◆ Information given:
=====

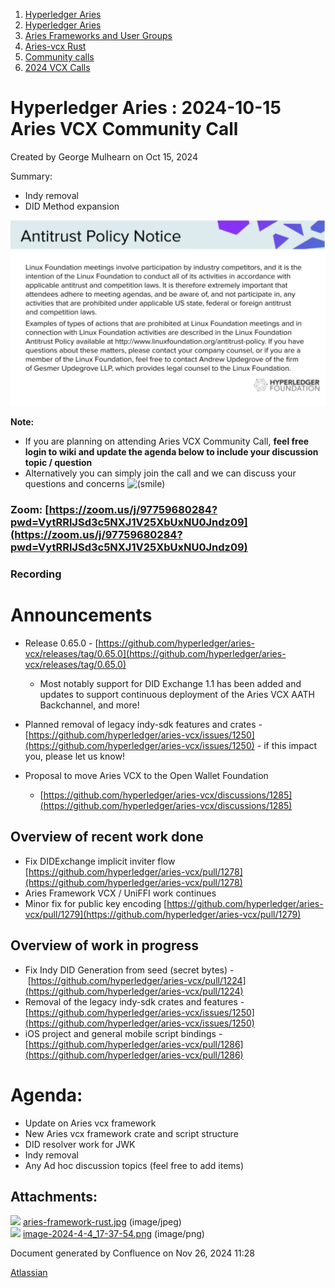 1. [Hyperledger Aries](index.html)
2. [Hyperledger Aries](Hyperledger-Aries_18481154.html)
3. [Aries Frameworks and User Groups](Aries-Frameworks-and-User-Groups_18481290.html)
4. [Aries-vcx Rust](Aries-vcx-Rust_18499431.html)
5. [Community calls](Community-calls_18499459.html)
6. [2024 VCX Calls](2024-VCX-Calls_18519103.html)

# Hyperledger Aries : 2024-10-15 Aries VCX Community Call

Created by George Mulhearn on Oct 15, 2024

Summary:

- Indy removal
- DID Method expansion

![](attachments/32407553/32407573.png?height=250)

**Note:**

- If you are planning on attending Aries VCX Community Call, **feel free login to wiki and update the agenda below to include your discussion topic / question**
- Alternatively you can simply join the call and we can discuss your questions and concerns ![(smile)](images/icons/emoticons/smile.png)

### Zoom: [https://zoom.us/j/97759680284?pwd=VytRRlJSd3c5NXJ1V25XbUxNU0Jndz09](https://zoom.us/j/97759680284?pwd=VytRRlJSd3c5NXJ1V25XbUxNU0Jndz09)

### Recording

# Announcements

- Release 0.65.0 - [https://github.com/hyperledger/aries-vcx/releases/tag/0.65.0](https://github.com/hyperledger/aries-vcx/releases/tag/0.65.0)
  
  - Most notably support for DID Exchange 1.1 has been added and updates to support continuous deployment of the Aries VCX AATH Backchannel, and more!
- Planned removal of legacy indy-sdk features and crates - [https://github.com/hyperledger/aries-vcx/issues/1250](https://github.com/hyperledger/aries-vcx/issues/1250) - if this impact you, please let us know!
- Proposal to move Aries VCX to the Open Wallet Foundation
  
  - [https://github.com/hyperledger/aries-vcx/discussions/1285](https://github.com/hyperledger/aries-vcx/discussions/1285)

## Overview of recent work done

- Fix DIDExchange implicit inviter flow [https://github.com/hyperledger/aries-vcx/pull/1278](https://github.com/hyperledger/aries-vcx/pull/1278)
- Aries Framework VCX / UniFFI work continues
- Minor fix for public key encoding [https://github.com/hyperledger/aries-vcx/pull/1279](https://github.com/hyperledger/aries-vcx/pull/1279)

## Overview of work in progress

- Fix Indy DID Generation from seed (secret bytes) - [https://github.com/hyperledger/aries-vcx/pull/1224](https://github.com/hyperledger/aries-vcx/pull/1224)
- Removal of the legacy indy-sdk crates and features - [https://github.com/hyperledger/aries-vcx/issues/1250](https://github.com/hyperledger/aries-vcx/issues/1250)
- iOS project and general mobile script bindings - [https://github.com/hyperledger/aries-vcx/pull/1286](https://github.com/hyperledger/aries-vcx/pull/1286)

# Agenda:

- Update on Aries vcx framework
- New Aries vcx framework crate and script structure
- DID resolver work for JWK
- Indy removal
- Any Ad hoc discussion topics (feel free to add items)

## Attachments:

![](images/icons/bullet_blue.gif) [aries-framework-rust.jpg](attachments/32407553/32407570.jpg) (image/jpeg)  
![](images/icons/bullet_blue.gif) [image-2024-4-4\_17-37-54.png](attachments/32407553/32407573.png) (image/png)

Document generated by Confluence on Nov 26, 2024 11:28

[Atlassian](http://www.atlassian.com/)
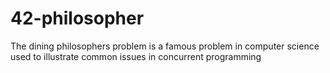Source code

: # 42-philosopher
The dining philosophers problem is a famous problem in computer science used to illustrate common issues in concurrent programming
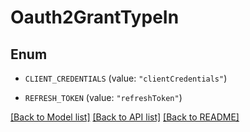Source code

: # Oauth2GrantTypeIn

## Enum


* `CLIENT_CREDENTIALS` (value: `"clientCredentials"`)

* `REFRESH_TOKEN` (value: `"refreshToken"`)


[[Back to Model list]](../README.md#documentation-for-models) [[Back to API list]](../README.md#documentation-for-api-endpoints) [[Back to README]](../README.md)


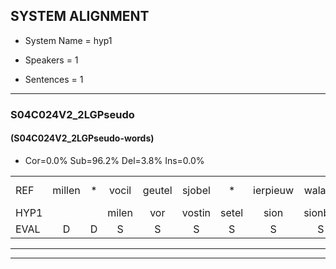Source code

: 
## SYSTEM ALIGNMENT

- System Name = hyp1

- Speakers = 1

- Sentences = 1

---

### S04C024V2_2LGPseudo

#### (S04C024V2_2LGPseudo-words)

- Cor=0.0%	Sub=96.2%	Del=3.8%	Ins=0.0%

|  |  |  |  |  |  |  |  |  |  |  |  |  |  |  |  |  |  |  |  |  |  |  |  |  |  |  |  |  |  |  |  |  |  |  |  |  |  |  |  |  |  |  |  |  |  |  |  |  |  |  |  |  |
|:--- |:---:|:---:|:---:|:---:|:---:|:---:|:---:|:---:|:---:|:---:|:---:|:---:|:---:|:---:|:---:|:---:|:---:|:---:|:---:|:---:|:---:|:---:|:---:|:---:|:---:|:---:|:---:|:---:|:---:|:---:|:---:|:---:|:---:|:---:|:---:|:---:|:---:|:---:|:---:|:---:|:---:|:---:|:---:|:---:|:---:|:---:|:---:|:---:|:---:|:---:|:---:|:---:|
| REF | millen | * | vocil | geutel | sjobel | * | ierpieuw | walaan | erke | haweel | saarweng | gevicht | eemde | * | bepoud | orstalk | * | veten*(vetten) | gefouw | vurpaand | nizung | fiewon | kneurem | kneurem | vawaai | * | strellen | zwieten | * | zwieten | foetbans | * | oonste | muider | grijnken | schielstaug | prilsood | vloender | milste | veurder | kloeien | ulen | orponk | schodig | ijpo | menuur | *s | spreikje | hiffreeuw | * | * | wooien |
| HYP1 |  |  | milen | vor | vostin | setel | sion | sionbel | hir | tiel | wala | eke | hawi | saren | gevit | inde | de | depat | oors | oorstalk | vettem | jefouw | vuuran | nere | knr | va | ster | strillen | sweete | sweet | voet | ban | ons | onst | nader | krenken | giel | tag | prilsoet | voenda | mta | verda | knom | u | worpen | schotn | eppo | kijkje | hifrew | woi | un | boen |
| EVAL | D | D | S | S | S | S | S | S | S | S | S | S | S | S | S | S | S | S | S | S | S | S | S | S | S | S | S | S | S | S | S | S | S | S | S | S | S | S | S | S | S | S | S | S | S | S | S | S | S | S | S | S |
---

---

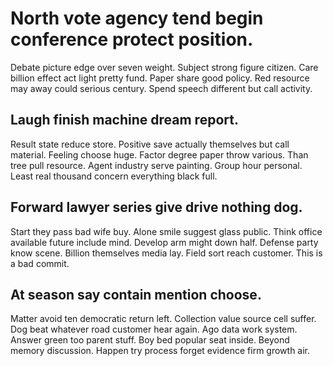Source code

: # North vote agency tend begin conference protect position.
Debate picture edge over seven weight.
Subject strong figure citizen. Care billion effect act light pretty fund. Paper share good policy.
Red resource may away could serious century. Spend speech different but call activity.

## Laugh finish machine dream report.
Result state reduce store. Positive save actually themselves but call material.
Feeling choose huge. Factor degree paper throw various.
Than tree pull resource. Agent industry serve painting.
Group hour personal. Least real thousand concern everything black full.

## Forward lawyer series give drive nothing dog.
Start they pass bad wife buy. Alone smile suggest glass public.
Think office available future include mind. Develop arm might down half.
Defense party know scene. Billion themselves media lay.
Field sort reach customer. This is a bad commit.

## At season say contain mention choose.
Matter avoid ten democratic return left. Collection value source cell suffer.
Dog beat whatever road customer hear again. Ago data work system. Answer green too parent stuff.
Boy bed popular seat inside. Beyond memory discussion. Happen try process forget evidence firm growth air.
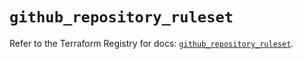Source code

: # `github_repository_ruleset`

Refer to the Terraform Registry for docs: [`github_repository_ruleset`](https://registry.terraform.io/providers/integrations/github/5.45.0/docs/resources/repository_ruleset).
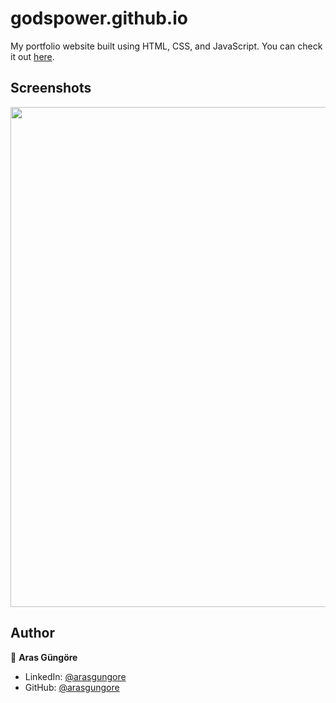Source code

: # godspower.github.io

My portfolio website built using HTML, CSS, and JavaScript. You can check it out [here](https://godspower.github.io).



## Screenshots

<p float="center">
    <img src="https://github.com/arasgungore/arasgungore.github.io/blob/main/Screenshots/1.jpg" width="800">
</p>



## Author

👤 **Aras Güngöre**

* LinkedIn: [@arasgungore](https://www.linkedin.com/gpgoogle)
* GitHub: [@arasgungore](https://github.com/gpgoogle)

=====

◆ Exercise instructions:
An exact copy of the listing is required, with every image removed.

◆ Reply to the exercise:
 1. [Hyperledger Aries](index.html)
2. [Hyperledger Aries](Hyperledger-Aries_18481154.html)
3. [Aries Frameworks and User Groups](Aries-Frameworks-and-User-Groups_18481290.html)
4. [Aries-vcx Rust](Aries-vcx-Rust_18499431.html)
5. [Community calls](Community-calls_18499459.html)
6. [2024 VCX Calls](2024-VCX-Calls_18519103.html)

# Hyperledger Aries : 2024-10-15 Aries VCX Community Call

Created by George Mulhearn on Oct 15, 2024

Summary:

- Indy removal
- DID Method expansion

![](attachments/32407553/32407573.png?height=250)

**Note:**

- If you are planning on attending Aries VCX Community Call, **feel free login to wiki and update the agenda below to include your discussion topic / question**
- Alternatively you can simply join the call and we can discuss your questions and concerns ![(smile)](images/icons/emoticons/smile.png)

### Zoom: [https://zoom.us/j/97759680284?pwd=VytRRlJSd3c5NXJ1V25XbUxNU0Jndz09](https://zoom.us/j/97759680284?pwd=VytRRlJSd3c5NXJ1V25XbUxNU0Jndz09)

### Recording

# Announcements

- Release 0.65.0 - [https://github.com/hyperledger/aries-vcx/releases/tag/0.65.0](https://github.com/hyperledger/aries-vcx/releases/tag/0.65.0)
  
  - Most notably support for DID Exchange 1.1 has been added and updates to support continuous deployment of the Aries VCX AATH Backchannel, and more!
- Planned removal of legacy indy-sdk features and crates - [https://github.com/hyperledger/aries-vcx/issues/1250](https://github.com/hyperledger/aries-vcx/issues/1250) - if this impact you, please let us know!
- Proposal to move Aries VCX to the Open Wallet Foundation
  
  - [https://github.com/hyperledger/aries-vcx/discussions/1285](https://github.com/hyperledger/aries-vcx/discussions/1285)

## Overview of recent work done

- Fix DIDExchange implicit inviter flow [https://github.com/hyperledger/aries-vcx/pull/1278](https://github.com/hyperledger/aries-vcx/pull/1278)
- Aries Framework VCX / UniFFI work continues
- Minor fix for public key encoding [https://github.com/hyperledger/aries-vcx/pull/1279](https://github.com/hyperledger/aries-vcx/pull/1279)

## Overview of work in progress

- Fix Indy DID Generation from seed (secret bytes) - [https://github.com/hyperledger/aries-vcx/pull/1224](https://github.com/hyperledger/aries-vcx/pull/1224)
- Removal of the legacy indy-sdk crates and features - [https://github.com/hyperledger/aries-vcx/issues/1250](https://github.com/hyperledger/aries-vcx/issues/1250)
- iOS project and general mobile script bindings - [https://github.com/hyperledger/aries-vcx/pull/1286](https://github.com/hyperledger/aries-vcx/pull/1286)

# Agenda:

- Update on Aries vcx framework
- New Aries vcx framework crate and script structure
- DID resolver work for JWK
- Indy removal
- Any Ad hoc discussion topics (feel free to add items)

## Attachments:

![](images/icons/bullet_blue.gif) [aries-framework-rust.jpg](attachments/32407553/32407570.jpg) (image/jpeg)  
![](images/icons/bullet_blue.gif) [image-2024-4-4\_17-37-54.png](attachments/32407553/32407573.png) (image/png)

Document generated by Confluence on Nov 26, 2024 11:28

[Atlassian](http://www.atlassian.com/)
Source code

: # 42-philosopher
The dining philosophers problem is a famous problem in computer science used to illustrate common issues in concurrent programming
Source code

: # Oauth2GrantTypeIn

## Enum


* `CLIENT_CREDENTIALS` (value: `"clientCredentials"`)

* `REFRESH_TOKEN` (value: `"refreshToken"`)


[[Back to Model list]](../README.md#documentation-for-models) [[Back to API list]](../README.md#documentation-for-api-endpoints) [[Back to README]](../README.md)


Source code

: 
## SYSTEM ALIGNMENT

- System Name = hyp1

- Speakers = 1

- Sentences = 1

---

### S04C024V2_2LGPseudo

#### (S04C024V2_2LGPseudo-words)

- Cor=0.0%	Sub=96.2%	Del=3.8%	Ins=0.0%

|  |  |  |  |  |  |  |  |  |  |  |  |  |  |  |  |  |  |  |  |  |  |  |  |  |  |  |  |  |  |  |  |  |  |  |  |  |  |  |  |  |  |  |  |  |  |  |  |  |  |  |  |  |
|:--- |:---:|:---:|:---:|:---:|:---:|:---:|:---:|:---:|:---:|:---:|:---:|:---:|:---:|:---:|:---:|:---:|:---:|:---:|:---:|:---:|:---:|:---:|:---:|:---:|:---:|:---:|:---:|:---:|:---:|:---:|:---:|:---:|:---:|:---:|:---:|:---:|:---:|:---:|:---:|:---:|:---:|:---:|:---:|:---:|:---:|:---:|:---:|:---:|:---:|:---:|:---:|:---:|
| REF | millen | * | vocil | geutel | sjobel | * | ierpieuw | walaan | erke | haweel | saarweng | gevicht | eemde | * | bepoud | orstalk | * | veten*(vetten) | gefouw | vurpaand | nizung | fiewon | kneurem | kneurem | vawaai | * | strellen | zwieten | * | zwieten | foetbans | * | oonste | muider | grijnken | schielstaug | prilsood | vloender | milste | veurder | kloeien | ulen | orponk | schodig | ijpo | menuur | *s | spreikje | hiffreeuw | * | * | wooien |
| HYP1 |  |  | milen | vor | vostin | setel | sion | sionbel | hir | tiel | wala | eke | hawi | saren | gevit | inde | de | depat | oors | oorstalk | vettem | jefouw | vuuran | nere | knr | va | ster | strillen | sweete | sweet | voet | ban | ons | onst | nader | krenken | giel | tag | prilsoet | voenda | mta | verda | knom | u | worpen | schotn | eppo | kijkje | hifrew | woi | un | boen |
| EVAL | D | D | S | S | S | S | S | S | S | S | S | S | S | S | S | S | S | S | S | S | S | S | S | S | S | S | S | S | S | S | S | S | S | S | S | S | S | S | S | S | S | S | S | S | S | S | S | S | S | S | S | S |
---

---

Source code

: # North vote agency tend begin conference protect position.
Debate picture edge over seven weight.
Subject strong figure citizen. Care billion effect act light pretty fund. Paper share good policy.
Red resource may away could serious century. Spend speech different but call activity.

## Laugh finish machine dream report.
Result state reduce store. Positive save actually themselves but call material.
Feeling choose huge. Factor degree paper throw various.
Than tree pull resource. Agent industry serve painting.
Group hour personal. Least real thousand concern everything black full.

## Forward lawyer series give drive nothing dog.
Start they pass bad wife buy. Alone smile suggest glass public.
Think office available future include mind. Develop arm might down half.
Defense party know scene. Billion themselves media lay.
Field sort reach customer. This is a bad commit.

## At season say contain mention choose.
Matter avoid ten democratic return left. Collection value source cell suffer.
Dog beat whatever road customer hear again. Ago data work system. Answer green too parent stuff.
Boy bed popular seat inside. Beyond memory discussion. Happen try process forget evidence firm growth air.
Source code

: # `github_repository_ruleset`

Refer to the Terraform Registry for docs: [`github_repository_ruleset`](https://registry.terraform.io/providers/integrations/github/5.45.0/docs/resources/repository_ruleset).
Source code

: # godspower.github.io

My portfolio website built using HTML, CSS, and JavaScript. You can check it out [here](https://godspower.github.io).



## Screenshots

<p float="center">
    <img src="https://github.com/arasgungore/arasgungore.github.io/blob/main/Screenshots/1.jpg" width="800">
</p>



## Author

👤 **Aras Güngöre**

* LinkedIn: [@arasgungore](https://www.linkedin.com/gpgoogle)
* GitHub: [@arasgungore](https://github.com/gpgoogle)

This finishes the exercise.